On June 15, 2020, the FDA accelerated the approval of Zepzelca (lurbinectedin; from Jazz Pharma/Pharma Mar), an intravenous alkylating drug, for the treatment of adults with metastatic small-cell lung cancer that has progressed during or after platinum-based chemotherapy. Most cases of lung cancer are non–small-cell lung cancer, and about 15% are small-cell lung cancer. This type of cancer does not have many treatment options, which explains the high rate of cancer relapse (returning) in patients with this type of cancer.
Zepzelca works in a novel way that triggers a cascade of events involving DNA-binding proteins and DNA repair pathways that lead to the eventual death of cancer cells.
“Seeing first-hand the aggressive nature of small-cell lung cancer, and knowing that the large majority of those diagnosed will experience relapse, I am excited to see an effective new treatment demonstrating durable responses,” said William Jeffrey Petty, MD, Professor, Hematology and Oncology, Wake Forest School of Medicine, in a press release.

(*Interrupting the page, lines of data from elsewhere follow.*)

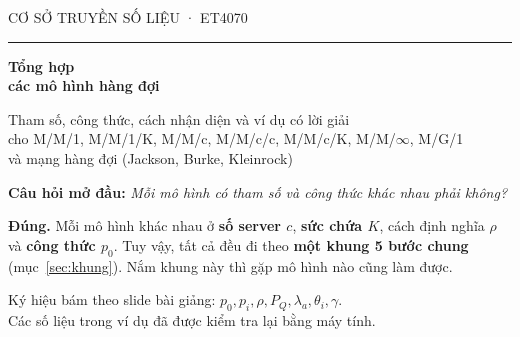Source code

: \documentclass[11pt,a4paper]{article}
\begin{document}
\begin{titlepage}
\thispagestyle{empty}
\vspace*{3.2cm}
{\sffamily\color{accent!80}\large CƠ SỞ TRUYỀN SỐ LIỆU · ET4070}\par\vspace{0.6em}
{\color{accent}\rule{0.35\linewidth}{2pt}}\par\vspace{1.4em}
{\sffamily\bfseries\fontsize{34}{40}\selectfont\color{ink} Tổng hợp\\[0.15em] các mô hình hàng đợi\par}
\vspace{1.4em}
{\large Tham số, công thức, cách nhận diện và ví dụ có lời giải\\
cho M/M/1, M/M/1/K, M/M/c, M/M/c/c, M/M/c/K, M/M/$\infty$, M/G/1\\
và mạng hàng đợi (Jackson, Burke, Kleinrock)\par}
\vfill
\begin{tcolorbox}[common,colback=accentsoft,colframe=accent,width=\linewidth]
\textbf{Câu hỏi mở đầu:} \emph{Mỗi mô hình có tham số và công thức khác nhau phải không?}\par
\textbf{Đúng.} Mỗi mô hình khác nhau ở \textbf{số server $c$}, \textbf{sức chứa $K$}, cách định nghĩa \textbf{$\rho$} và \textbf{công thức $p_0$}. Tuy vậy, tất cả đều đi theo \textbf{một khung 5 bước chung} (mục~\ref{sec:khung}). Nắm khung này thì gặp mô hình nào cũng làm được.
\end{tcolorbox}
\vspace{1cm}
{\small\color{ink!70} Ký hiệu bám theo slide bài giảng: $p_0, p_i, \rho, P_Q, \lambda_a, \theta_i, \gamma$.\\
Các số liệu trong ví dụ đã được kiểm tra lại bằng máy tính.}
\end{titlepage}

\tableofcontents
\newpage








\end{document}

“For doctors, patients and their families, Zepzelca is an important and much-needed addition to the treatment landscape for relapsing small-cell lung cancer.”

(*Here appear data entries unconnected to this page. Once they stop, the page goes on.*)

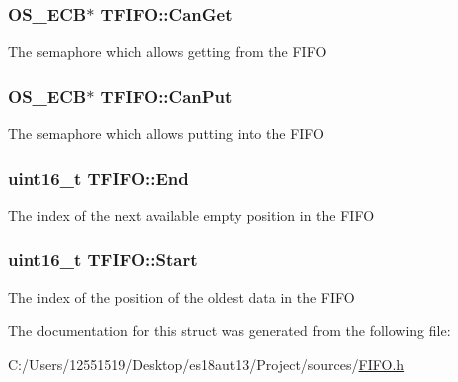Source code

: \subsubsection[{Can\+Get}]{\setlength{\rightskip}{0pt plus 5cm}O\+S\+\_\+\+E\+C\+B$\ast$ T\+F\+I\+F\+O\+::\+Can\+Get}\label{struct_t_f_i_f_o_a1a71a4db58cc625d3160889d91a33125}
The semaphore which allows getting from the F\+I\+F\+O \hypertarget{struct_t_f_i_f_o_a9f4fd72a0313ed8a98e22198171c2fc5}{}
\subsubsection[{Can\+Put}]{\setlength{\rightskip}{0pt plus 5cm}O\+S\+\_\+\+E\+C\+B$\ast$ T\+F\+I\+F\+O\+::\+Can\+Put}\label{struct_t_f_i_f_o_a9f4fd72a0313ed8a98e22198171c2fc5}
The semaphore which allows putting into the F\+I\+F\+O \hypertarget{struct_t_f_i_f_o_a5063b875898a6f23a97aa3ca17f0544b}{}
\subsubsection[{End}]{\setlength{\rightskip}{0pt plus 5cm}uint16\+\_\+t T\+F\+I\+F\+O\+::\+End}\label{struct_t_f_i_f_o_a5063b875898a6f23a97aa3ca17f0544b}
The index of the next available empty position in the F\+I\+F\+O \hypertarget{struct_t_f_i_f_o_a092a7559431a12616672354641908167}{}
\subsubsection[{Start}]{\setlength{\rightskip}{0pt plus 5cm}uint16\+\_\+t T\+F\+I\+F\+O\+::\+Start}\label{struct_t_f_i_f_o_a092a7559431a12616672354641908167}
The index of the position of the oldest data in the F\+I\+F\+O 

The documentation for this struct was generated from the following file\+:\begin{DoxyCompactItemize}
\item 
C\+:/\+Users/12551519/\+Desktop/es18aut13/\+Project/sources/\hyperlink{_f_i_f_o_8h}{F\+I\+F\+O.\+h}\end{DoxyCompactItemize}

The FDA approved Zepzelca for metastatic small-cell lung cancer based on the results of a clinical trial of 105 patients with metastatic small-cell lung cancer whose disease progressed during or after platinum-based chemotherapy. Overall, 35% of the patients had a response to therapy, and the average duration of response was 5.3 months.
Among the most common side effects of Zepzelca were myelosuppression, fatigue, elevated levels of different components in the blood, increased blood sugar, nausea, low appetite, muscle pain, constipation, difficulty breathing, vomiting, cough, reduced magnesium, and diarrhea.